What lines of the material below hold the string "теги"? Copy them out.

== Segment start ==

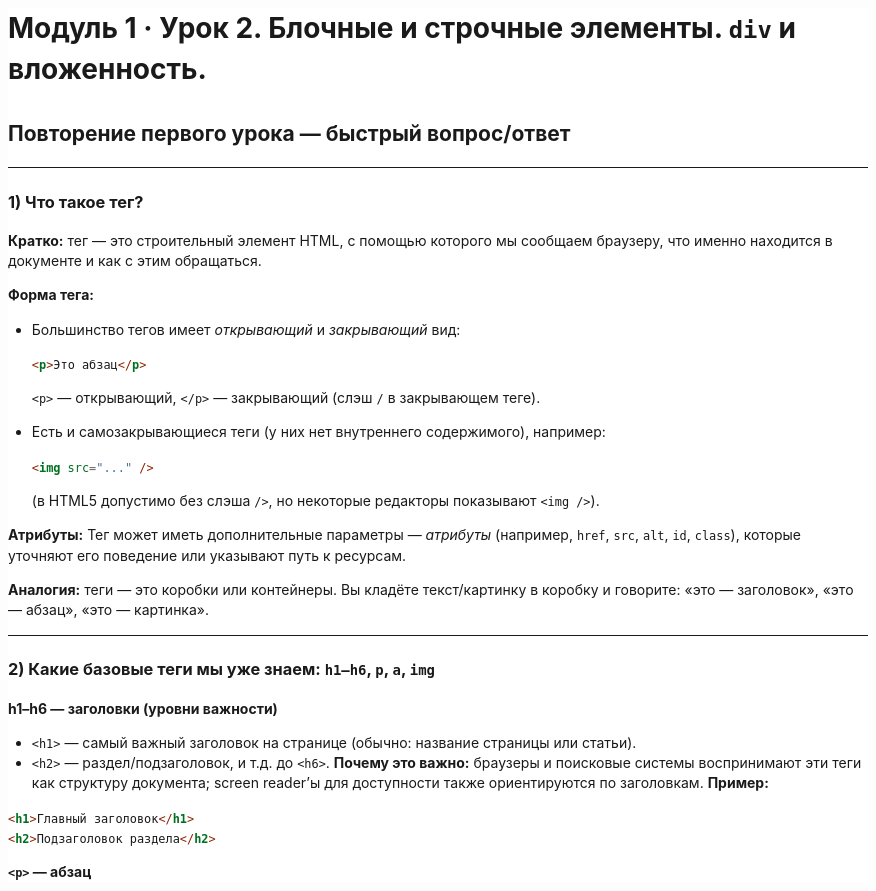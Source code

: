 # Модуль 1 · Урок 2. Блочные и строчные элементы. `div` и вложенность.

## Повторение первого урока — быстрый вопрос/ответ

---

### 1) Что такое **тег**?

**Кратко:** тег — это строительный элемент HTML, с помощью которого мы сообщаем браузеру, что именно находится в документе и как с этим обращаться.

**Форма тега:**

- Большинство тегов имеет _открывающий_ и _закрывающий_ вид:

  ```html
  <p>Это абзац</p>
  ```

  `<p>` — открывающий, `</p>` — закрывающий (слэш `/` в закрывающем теге).

- Есть и самозакрывающиеся теги (у них нет внутреннего содержимого), например:

  ```html
  <img src="..." />
  ```

  (в HTML5 допустимо без слэша `/>`, но некоторые редакторы показывают `<img />`).

**Атрибуты:**
Тег может иметь дополнительные параметры — _атрибуты_ (например, `href`, `src`, `alt`, `id`, `class`), которые уточняют его поведение или указывают путь к ресурсам.

**Аналогия:** теги — это коробки или контейнеры. Вы кладёте текст/картинку в коробку и говорите: «это — заголовок», «это — абзац», «это — картинка».

---

### 2) Какие базовые теги мы уже знаем: `h1–h6`, `p`, `a`, `img`

**h1–h6 — заголовки (уровни важности)**

- `<h1>` — самый важный заголовок на странице (обычно: название страницы или статьи).
- `<h2>` — раздел/подзаголовок, и т.д. до `<h6>`.
  **Почему это важно:** браузеры и поисковые системы воспринимают эти теги как структуру документа; screen reader’ы для доступности также ориентируются по заголовкам.
  **Пример:**

```html
<h1>Главный заголовок</h1>
<h2>Подзаголовок раздела</h2>
```

**`<p>` — абзац**
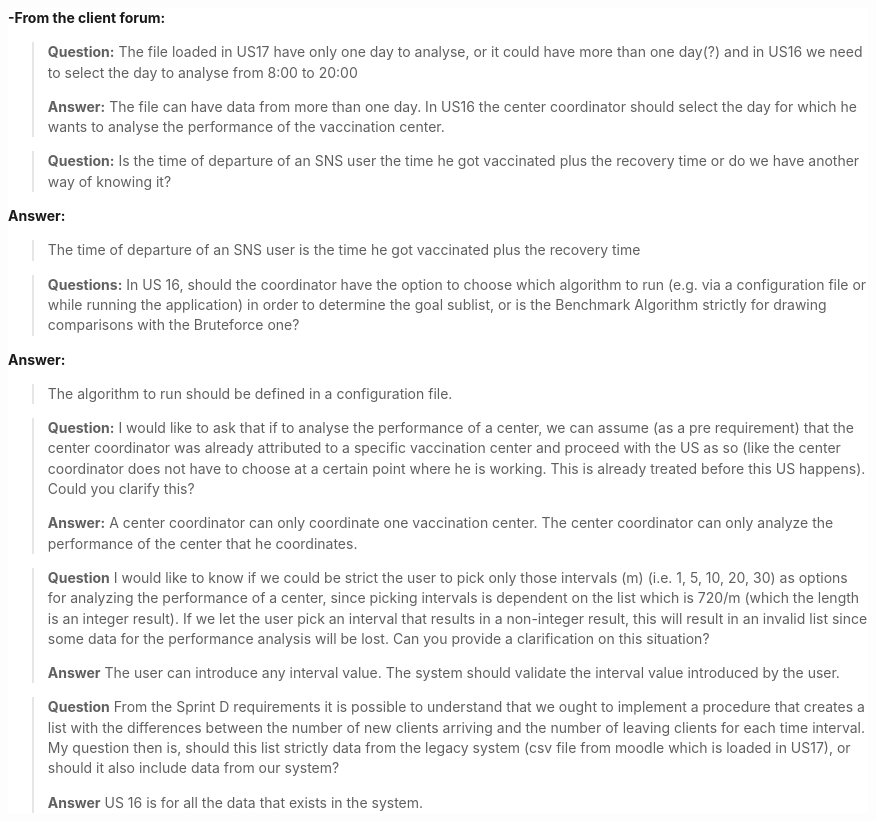 

**-From the client forum:**


>**Question:**
>The file loaded in US17 have only one day to analyse, or it could have more than one day(?) and in US16 we need to select the day to analyse from 8:00 to 20:00
>
>**Answer:**
>The file can have data from more than one day. In US16 the center coordinator should select the day for which he wants to analyse the performance of the vaccination center.



>**Question:**
>Is the time of departure of an SNS user the time he got vaccinated plus the recovery time or do we have another way of knowing it?
>
**Answer:**
>The time of departure of an SNS user is the time he got vaccinated plus the recovery time



>**Questions:**
>In US 16, should the coordinator have the option to choose which algorithm to run (e.g. via a configuration file or while running the application) in order to determine the goal sublist, or is the Benchmark Algorithm strictly for drawing comparisons with the Bruteforce one?
>
**Answer:**
>The algorithm to run should be defined in a configuration file.
 


>**Question:**
>I would like to ask that if to analyse the performance of a center, we can assume (as a pre requirement) that the center coordinator was already attributed to a specific vaccination center and proceed with the US as so (like the center coordinator does not have to choose at a certain point where he is working. This is already treated before this US happens). Could you clarify this?
>
>**Answer:**
>A center coordinator can only coordinate one vaccination center. The center coordinator can only analyze the performance of the center that he coordinates.



>**Question**
>I would like to know if we could be strict the user to pick only those intervals (m) (i.e. 1, 5, 10, 20, 30) as options for analyzing the performance of a center, since picking intervals is dependent on the list which is 720/m (which the length is an integer result). If we let the user pick an interval that results in a non-integer result, this will result in an invalid list since some data for the performance analysis will be lost. Can you provide a clarification on this situation?
> 
> **Answer**
>  The user can introduce any interval value. The system should validate the interval value introduced by the user.



>**Question**
> From the Sprint D requirements it is possible to understand that we ought to implement a procedure that creates a list with the differences between the number of new clients arriving and the number of leaving clients for each time interval. My question then is, should this list strictly data from the legacy system (csv file from moodle which is loaded in US17), or should it also include data from our system?
> 
> **Answer**
>US 16 is for all the data that exists in the system.
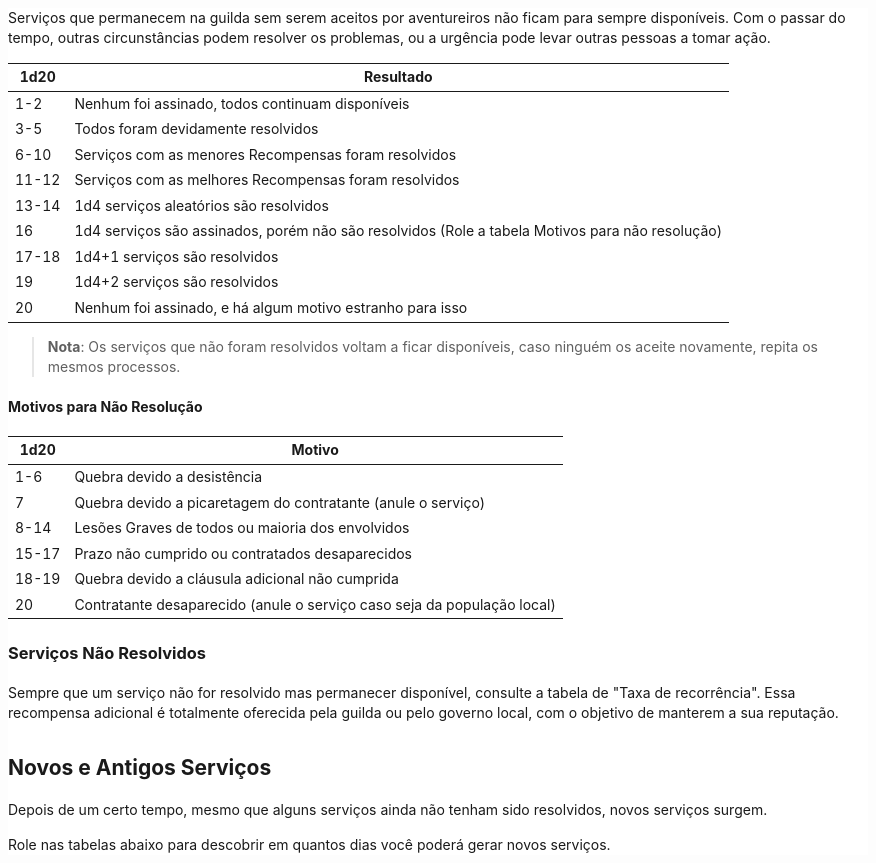 Serviços que permanecem na guilda sem serem aceitos por aventureiros não ficam para sempre disponíveis. Com o passar do tempo, outras circunstâncias podem resolver os problemas, ou a urgência pode levar outras pessoas a tomar ação.

| 1d20  | Resultado                                                                                       |
| ----- | ----------------------------------------------------------------------------------------------- |
| 1-2   | Nenhum foi assinado, todos continuam disponíveis                                                |
| 3-5   | Todos foram devidamente resolvidos                                                              |
| 6-10  | Serviços com as menores Recompensas foram resolvidos                                            |
| 11-12 | Serviços com as melhores Recompensas foram resolvidos                                           |
| 13-14 | 1d4 serviços aleatórios são resolvidos                                                          |
| 16    | 1d4 serviços são assinados, porém não são resolvidos (Role a tabela Motivos para não resolução) |
| 17-18 | 1d4+1 serviços são resolvidos                                                                   |
| 19    | 1d4+2 serviços são resolvidos                                                                   |
| 20    | Nenhum foi assinado, e há algum motivo estranho para isso                                       |

> **Nota**: Os serviços que não foram resolvidos voltam a ficar disponíveis, caso ninguém os aceite novamente, repita os mesmos processos.

#### Motivos para Não Resolução

| 1d20  | Motivo                                                                  |
| ----- | ----------------------------------------------------------------------- |
| 1-6   | Quebra devido a desistência                                             |
| 7     | Quebra devido a picaretagem do contratante (anule o serviço)            |
| 8-14  | Lesões Graves de todos ou maioria dos envolvidos                        |
| 15-17 | Prazo não cumprido ou contratados desaparecidos                         |
| 18-19 | Quebra devido a cláusula adicional não cumprida                         |
| 20    | Contratante desaparecido (anule o serviço caso seja da população local) |

### Serviços Não Resolvidos

Sempre que um serviço não for resolvido mas permanecer disponível, consulte a tabela de "Taxa de recorrência". Essa recompensa adicional é totalmente oferecida pela guilda ou pelo governo local, com o objetivo de manterem a sua reputação.

## Novos e Antigos Serviços

Depois de um certo tempo, mesmo que alguns serviços ainda não tenham sido resolvidos, novos serviços surgem.

Role nas tabelas abaixo para descobrir em quantos dias você poderá gerar novos serviços.
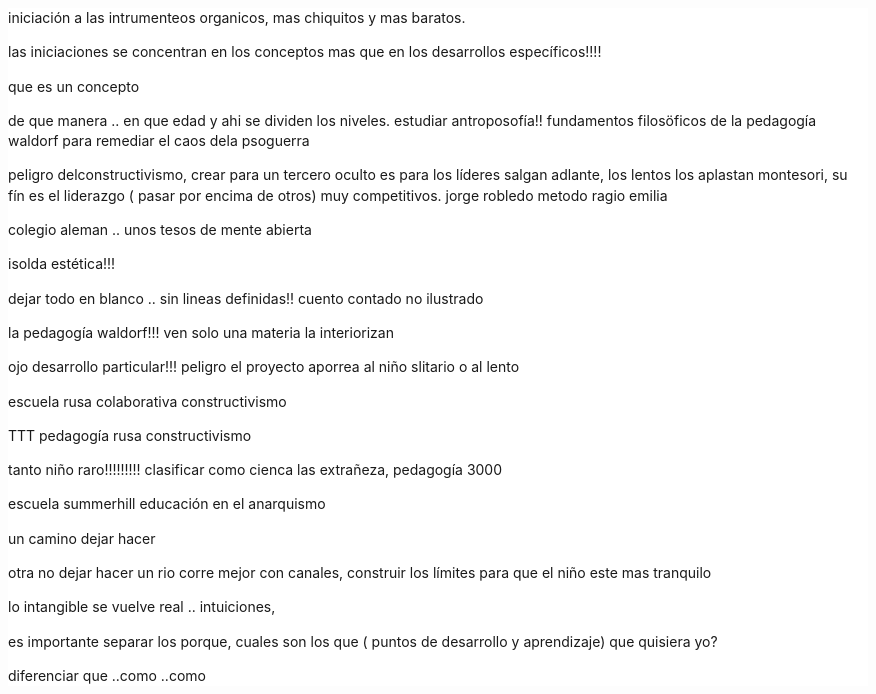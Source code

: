 iniciación a las intrumenteos organicos, mas chiquitos y mas baratos.

las iniciaciones se concentran en los conceptos mas que en los desarrollos específicos!!!!

que es un concepto

de que manera .. en que edad y ahi se dividen los niveles.
estudiar  antroposofía!! fundamentos filosöficos de la pedagogía waldorf  para remediar el caos dela psoguerra

peligro delconstructivismo, crear para un tercero oculto
es para los líderes salgan adlante, los lentos los aplastan
montesori, su fín es el liderazgo ( pasar por encima de otros)
muy competitivos.
jorge robledo metodo ragio emilia

colegio aleman .. unos tesos de mente abierta

isolda estética!!!

dejar todo en blanco .. sin lineas definidas!!
cuento contado no ilustrado

la pedagogía waldorf!!!
ven solo una materia la interiorizan

ojo desarrollo particular!!! peligro el proyecto
aporrea al niño slitario o al lento

escuela rusa colaborativa constructivismo

TTT pedagogía rusa constructivismo

tanto niño raro!!!!!!!!!
clasificar como cienca las extrañeza, pedagogía 3000





escuela summerhill educación en el anarquismo

un camino dejar hacer

otra no dejar hacer un rio corre mejor con canales, construir los límites para que el niño este mas tranquilo

lo intangible se vuelve real .. intuiciones,

es importante separar los porque, cuales son los que ( puntos de desarrollo y aprendizaje) que quisiera yo?

diferenciar que ..como ..como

== Segment end ==

**TASK RESULT:**
- Есть и самозакрывающиеся теги (у них нет внутреннего содержимого), например:
**Аналогия:** теги — это коробки или контейнеры. Вы кладёте текст/картинку в коробку и говорите: «это — заголовок», «это — абзац», «это — картинка».
### 2) Какие базовые теги мы уже знаем: `h1–h6`, `p`, `a`, `img`
  **Почему это важно:** браузеры и поисковые системы воспринимают эти теги как структуру документа; screen reader’ы для доступности также ориентируются по заголовкам.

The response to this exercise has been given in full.